I realized that if i don't just mirror the tools that I author, and want backups of, but also mirror the repos of tools that I need to reference the source code of regularly then I have a single place I can search for only stuff that's relevant to me. For example, it's not uncommon for me to know that one of the libraries I use frequently has a piece of functionality, but not remember which library. Searching Google or Github would be frustrating, because there are just too many responses. But now, I can just search my Gitea install.

The experience of doing this was very cathartic for me. I now know that I have up-to-date copies of all the useful tools I care about. I was also able to delete about 100 repositories from my list of repositories on Github. Now, if a future employer checks them out, they're almost all things I have actively worked on to some degree. It's also nice to know that from now on I have a trivially easy way to mirror any useful tool I care about. No more ancient frozen it time forks, and no more bookmarks & stars that cease to exist.

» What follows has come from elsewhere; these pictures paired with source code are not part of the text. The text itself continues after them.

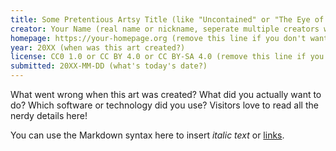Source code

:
 ```yaml
---
title: Some Pretentious Artsy Title (like "Uncontained" or "The Eye of the Cube")
creator: Your Name (real name or nickname, seperate multiple creators with "&")
homepage: https://your-homepage.org (remove this line if you don't want a link on your name, seperate homepages of multiple creators with "&")
year: 20XX (when was this art created?)
license: CC0 1.0 or CC BY 4.0 or CC BY-SA 4.0 (remove this line if you're not the creator)
submitted: 20XX-MM-DD (what's today's date?)
---
```


What went wrong when this art was created? What did you actually want to do? Which software or technology did you use? Visitors love to read all the nerdy details here!

You can use the Markdown syntax here to insert *italic text* or [links](https://example.com).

My next step? Going through all the repos I've bookmarked, but not forked, and see which of those are worth mirroring.

Footnotes


1

Before working through your list of repositories, be sure to sort them by name. Mine were sorted by recency and that made things a little harder towards the end.

2

For a sense of scale I ended up mirroring or migrating 169 repos into Gitea.

3

In addition to having a visual style from the 1990's, and having UX from hell, Sourcehut appears to also just not fucking work as a git host. I don't understand why anyone uses them, nevermind why anyone pays for them.